Die monatelangen Kämpfe in Kobane fanden höchste Aufmerksamkeit in vielen internationalen Medien, doch seit dem Rückzug des IS ist es still geworden um die syrische Grenzstadt. Beri Mohammed berichtet auf ARA News von seinen Gesprächen, die er mit zurückgekehrten BewohnerInnen geführt hat. So erzählt ihm Muhammad Baki, dass der Geruch von Leichen die Straßen durchziehe, was eine optimale Grundlage für Krankheiten und Seuchen bietet.

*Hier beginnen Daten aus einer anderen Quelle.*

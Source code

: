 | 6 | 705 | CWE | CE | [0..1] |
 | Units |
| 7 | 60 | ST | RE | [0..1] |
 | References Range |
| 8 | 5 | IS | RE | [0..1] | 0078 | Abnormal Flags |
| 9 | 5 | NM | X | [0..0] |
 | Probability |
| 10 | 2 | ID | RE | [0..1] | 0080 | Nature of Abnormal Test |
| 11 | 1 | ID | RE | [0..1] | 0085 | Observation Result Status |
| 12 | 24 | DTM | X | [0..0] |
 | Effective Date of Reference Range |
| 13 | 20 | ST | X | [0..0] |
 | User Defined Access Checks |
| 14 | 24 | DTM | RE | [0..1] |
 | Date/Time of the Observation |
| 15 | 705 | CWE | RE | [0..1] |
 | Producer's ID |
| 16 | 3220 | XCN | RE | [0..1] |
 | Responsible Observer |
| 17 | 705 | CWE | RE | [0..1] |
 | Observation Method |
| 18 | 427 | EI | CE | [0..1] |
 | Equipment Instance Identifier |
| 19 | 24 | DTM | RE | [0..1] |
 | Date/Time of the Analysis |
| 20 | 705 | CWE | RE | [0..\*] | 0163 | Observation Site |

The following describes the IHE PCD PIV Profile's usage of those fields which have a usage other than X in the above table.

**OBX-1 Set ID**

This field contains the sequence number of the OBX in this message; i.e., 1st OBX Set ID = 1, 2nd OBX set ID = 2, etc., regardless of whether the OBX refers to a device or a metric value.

Die lokale Verwaltung hat schon vor Wochen angekündigt, die Leichen aus dem Schutt entfernen zu wollen, doch fehlt es ihr an den notwendigen Ressourcen. Fatima Buzan kam vor einem Monat nach Kobane zurück und berichtet von organisierten Banden, die plündernd auf der Suche nach Waffen sind, die vom IS zurückgelassen wurden. Diese verkauften sie dann an örtliche Behörden, so Buzan. Kobane ist zwar befreit, jedoch befindet sich die Stadt weiterhin in einem gelähmten Zustand, aus dem sie nicht zu erwachen scheint.

Omar Youssef stellt auf Damascus Bureau fest, dass die Schulbildung in Aleppo weiterhin auf beiden Seiten der Frontlinie leidet. Der Schatten des Konfliktes erreicht mittlerweile auch weite Teile des Bildungssystems. Die SchülerInnen lernen in zerstörten Schulen, während gleichzeitig Flugzeuge am Himmel kreisen und Bomben abgeworfen werden. Unqualifizierte Freiwillige haben v.a. in den von Oppositionellen gehaltenen Gebieten die LehrerInnen ersetzt, welche vor langer Zeit das Land verlassen haben. Laut einer von der Versammlung der Freien Ingenieure in Aleppo durchgeführten Umfrage sind 77 Schulen in den von Rebellen kontrollierten Stadtteilen Aleppos beschädigt. Aus Mangel an Alternativen wurden Teile des alten Regime-Lehrplanes wieder eingeführt, um die Bildung trotz der unzähligen Herausforderungen am Leben zu erhalten. Der anhaltende Kampf um die Kontrolle von Aleppo hat zum Niedergang eines Bildungssystems geführt, das bereits vor Ausbruch des Konflikts mit Problemen zu kämpfen hatte.